The discussion revolves around finding the normal vector to the surface defined by the equation 9x² + y² − z² − 2y + 2z = 1 at specific points of intersection with a given line. The focus is on the mathematical methods to determine the normal vector, including derivatives and tangent planes.

Discussion Character

  • Technical explanation, Mathematical reasoning, Debate/contested

Main Points Raised

  • One participant suggests computing the derivative of the surface equation with respect to the variables to find the tangent directions, implying that the cross product will yield the normal vector at the intersection points.
  • Another participant proposes calculating the tangent planes at the points of intersection and demonstrating that the line is perpendicular to these planes to establish normalcy.
  • A different participant states that the normal vector to a surface defined by f = 0 can be found using the gradient of f at the given point.
  • The initial poster expresses uncertainty about the next steps after identifying the points of intersection.

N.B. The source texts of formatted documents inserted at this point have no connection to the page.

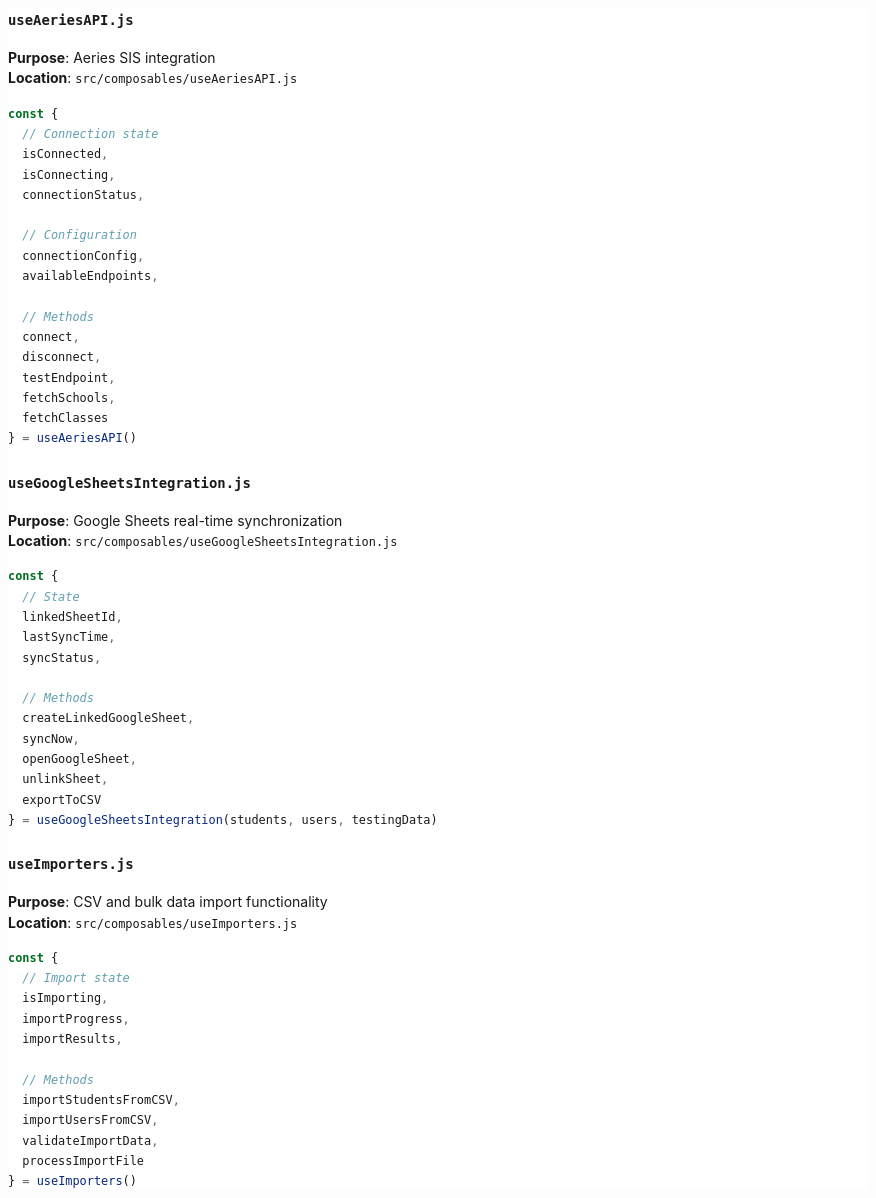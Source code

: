 ### `useAeriesAPI.js`
**Purpose**: Aeries SIS integration  
**Location**: `src/composables/useAeriesAPI.js`

```javascript
const {
  // Connection state
  isConnected,
  isConnecting,
  connectionStatus,
  
  // Configuration
  connectionConfig,
  availableEndpoints,
  
  // Methods
  connect,
  disconnect,
  testEndpoint,
  fetchSchools,
  fetchClasses
} = useAeriesAPI()
```

### `useGoogleSheetsIntegration.js`
**Purpose**: Google Sheets real-time synchronization  
**Location**: `src/composables/useGoogleSheetsIntegration.js`

```javascript
const {
  // State
  linkedSheetId,
  lastSyncTime,
  syncStatus,
  
  // Methods
  createLinkedGoogleSheet,
  syncNow,
  openGoogleSheet,
  unlinkSheet,
  exportToCSV
} = useGoogleSheetsIntegration(students, users, testingData)
```

### `useImporters.js`
**Purpose**: CSV and bulk data import functionality  
**Location**: `src/composables/useImporters.js`

```javascript
const {
  // Import state
  isImporting,
  importProgress,
  importResults,
  
  // Methods
  importStudentsFromCSV,
  importUsersFromCSV,
  validateImportData,
  processImportFile
} = useImporters()
```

Areas of Agreement / Disagreement

Participants present multiple methods for determining the normal vector, indicating a lack of consensus on the preferred approach. The discussion remains unresolved regarding the best method to apply.

Contextual Notes

Participants have not fully explored the implications of their proposed methods, and there may be assumptions regarding the continuity and differentiability of the surface that are not explicitly stated.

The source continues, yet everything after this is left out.